(1804) Lettres sur la danse, dernière édition augmentée en 4 vol. Avec les programmes de ballet. Tome IV [graphies originales] « [Lettres sur la musique] — Réponse à la question proposée. — Lettre V. Sur le même sujet. » pp. 30-34
/ 775
(1804) Lettres sur la danse, dernière édition augmentée en 4 vol. Avec les programmes de ballet. Tome IV [graphies originales] « [Lettres sur la musique] — Réponse à la question proposée. — Lettre V. Sur le même sujet. » pp. 30-34

Lettre V.
Sur le même sujet.

Je vous ai promis, Monsieur, de donner, s’il est possible, un corps à mes idées, et de remonter aux causes premières qui ont enchaîné les peuples de l’Allemagne à l’étude constante et habituelle de la musique.

Le besoin et la nécessité peuvent être regardés comme deux sources où les hommes puisèrent leur industrie, leurs connoissances et leurs talens. Ce sont leurs eaux salutaires qui développèrent la pensée, firent germer le goût et croître cet amour du travail si nécessaire aux succès des talens et des arts. Ce fut alors que l’imagination vint au secours de l’application, et qu’elle aggrandit la sphère des idées, Bientôt le génie s’empressa de couronner ses efforts ; et l’homme brut dans son état primitif, parvint à éclairer ses semblables et à leur inspirer le goût des sciences et des arts, dont il étoit devenu le professeur et l’oracle.
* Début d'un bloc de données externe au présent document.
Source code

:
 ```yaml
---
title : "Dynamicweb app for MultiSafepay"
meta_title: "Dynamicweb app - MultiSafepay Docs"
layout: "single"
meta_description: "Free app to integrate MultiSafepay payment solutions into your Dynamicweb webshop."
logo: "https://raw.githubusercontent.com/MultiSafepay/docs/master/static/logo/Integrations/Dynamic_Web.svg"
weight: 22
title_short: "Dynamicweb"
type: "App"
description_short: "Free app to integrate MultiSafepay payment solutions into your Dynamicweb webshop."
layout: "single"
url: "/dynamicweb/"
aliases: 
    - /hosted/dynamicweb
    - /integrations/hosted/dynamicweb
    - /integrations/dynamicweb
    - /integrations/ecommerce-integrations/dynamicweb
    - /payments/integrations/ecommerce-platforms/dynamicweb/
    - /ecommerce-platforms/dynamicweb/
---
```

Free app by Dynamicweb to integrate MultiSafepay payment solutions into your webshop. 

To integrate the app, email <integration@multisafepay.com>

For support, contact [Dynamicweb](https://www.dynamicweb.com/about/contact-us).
C’est donc au besoin et à la nécessité que l’on doit attribuer le goût des Allemands pour la musique, et les progrès qu’ils ont faits successivement dans cet art depuis plusieurs siècles ; car ils composoient savamment à l’époque où toutes les nations apprenoient à solfier.

J’entre en matière et je me trace un labyrinthe où je pourrai fort bien m’égarer ou me perdre.

Plusieurs causes ont concouru à hâter les progrès de la musique en Allemagne. Ce pays est divisé en un grand nombre de petits etats. L’ambition et la jalousie qui rendent les Princes irréconciliables, obligeaient ceux-ci à avoir continuellement les armes à la main. Quelques-uns de ces despotes, plus éclairés sur leurs intérêts, sentirent la nécessité de distraire un instant ces nombreux troupeaux d’esclaves, que la force avoit enrolés pour les dévouer au carnage. Des hommes intelligens, peut-être un pâtre, dont la cornemuse faisoit les délices de sa contrée, auront donné l’idée d’employer les instrumens. Ceux qui savent à quel point la plus foible musique agit sur les sens, conviendront que sur mille inventions, aucune n’étoit plus propre à entretenir la gaieté dans un camp et à exalter le courage des guerriers , au moment de marcher au combat. Voilà donc la musique introduite dans les armées.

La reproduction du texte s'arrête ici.